What's It Like to Go to a Giant Motorcycle Auction In Person?
Ready to test your vintage motorcycle parts identification skills?
If you're super lucky, you grew up in a motorcycle family, and you've got generational levels of knowledge and experience running through your veins. Or, at the very least, a quick phone call or text message away.
But for the rest of us (including me), the next best thing might be a guy like Craig, AKA the Bearded Mechanic. See, he grew up in a family that regularly went to auctions, so he was doing this stuff as a kid and absorbing all that knowledge. And now, as an adult, he's making videos about it to satisfy the curiosity of those of us who haven't been there (or at least, not yet).
As he explains it, he regularly makes a point of checking out information about auctions within a certain radius of where he lives, but the one in this video somehow escaped his notice until just a few days before the event. Still, in this mega auction of old Japanese motorcycles and parts from a historic dealership that had recently closed down, he saw enough to make showing up with a trailer seem like a good idea.
And strangely, there weren't as many people there as he expected, which seems to have worked in his favor. That obviously won't always be the case, but getting a good look at how the bikes were lined up (with some parts removed, like seats and plastics and fuel tanks) is helpful knowledge to have.
Beyond bidding on the individual bikes, there was also a special bidding process for the parts, which were held in a completely separate room. Now, obviously different auction houses might do things a little differently from one another, but doing your homework and having the kind of deep knowledge of the parts that you're looking at is crucial.
If you're looking at a pile of wheels on a table and you can readily identify what bikes they came from, that's one thing. But if it's just a pile of random wheels on a table to you, it's not really helpful, whether you need it for a project or you're looking for parts to sell to someone else.
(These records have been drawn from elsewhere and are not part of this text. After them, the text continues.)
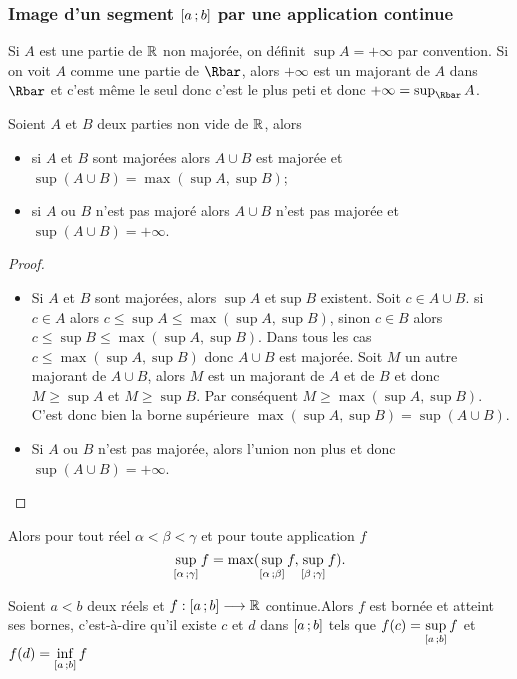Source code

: \subsubsection[Image continue d'un segment]{Image d'un segment $\left[ a \, ;  b \right]$ par une application continue}

Si $A$ est une partie de $\mathbb{R}$ non majorée, on définit $\sup A = + \infty$ par convention. Si on voit $A$ comme une partie de $\Rbar$, alors $+\infty$ est un majorant de $A$ dans $\Rbar$ et c'est même le seul donc c'est le plus peti et donc $+\infty=\sup_{\Rbar} A$.

\begin{lemme}
  Soient $A$ et $B$ deux parties non vide de $\mathbb{R}$, alors
  \begin{itemize}
  \item si $A$ et $B$ sont majorées alors $A \cup B$ est majorée et $\sup(A\cup B)=\max(\sup A, \sup B)$;
  \item si $A$ ou $B$ n'est pas majoré alors $A \cup B$ n'est pas majorée et $\sup(A\cup B)=+\infty$.
  \end{itemize}
\end{lemme}
\begin{proof}
  \begin{itemize}
  \item Si $A$ et $B$ sont majorées, alors $\sup A$ et$\sup B$ existent. Soit $c \in A \cup B$. si $c \in A$ alors $c \leq \sup A \leq \max(\sup A, \sup B)$, sinon $c \in B$ alors $c \leq \sup B \leq \max(\sup A, \sup B)$. Dans tous les cas $c \leq \max(\sup A, \sup B)$ donc $A \cup B$ est majorée. Soit $M$ un autre majorant de $A \cup B$, alors $M$ est un majorant de $A$ et de $B$ et donc $M \geq \sup A$ et $M \geq \sup B$. Par conséquent $M \geq \max(\sup A, \sup B)$. C'est donc bien la borne supérieure $\max(\sup A, \sup B)=\sup(A \cup B)$.
  \item Si $A$ ou $B$ n'est pas majorée, alors l'union non plus et donc $\sup(A\cup B)=+\infty$.
\end{itemize}
\end{proof}
Alors pour tout réel $\alpha < \beta< \gamma$ et pour toute application $f$
\begin{equation}
  \sup\limits_{\left[ \alpha \, ;  \gamma \right]}f=\max(\sup\limits_{\left[ \alpha \, ;  \beta \right]}f,\sup\limits_{\left[ \beta \, ;  \gamma \right]}f).
\end{equation}
%
\begin{theo}
  Soient $a<b$ deux réels et $f:\left[ a \, ;  b \right] \longrightarrow \mathbb{R}$ continue.Alors $f$ est bornée et atteint ses bornes, c'est-à-dire qu'il existe $c$ et $d$ dans $\left[ a \, ;  b \right]$ tels que $f(c)=\sup\limits_{\left[ a \, ;  b \right]}f$ et $f(d)=\inf\limits_{\left[ a \, ;  b \right]}f$
\end{theo}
Proper identification to unite That One Part with the vintage bike nut who's been searching high and low for it can't possibly be overstated.
At the same time, that's what sets the type of auction Craig visits here apart from, say, hitting up eBay and going directly to find the thermostat housing for your 1980s project bike that you need to complete your project. And that's also why you might be able to score a sweet deal at an auction like this.
Think of it as a hyperextension of the idea that you're either going to end up paying in knowledge and time spent, or you'll end up paying in cash; but either way, you're paying. Which way, exactly, is up to you.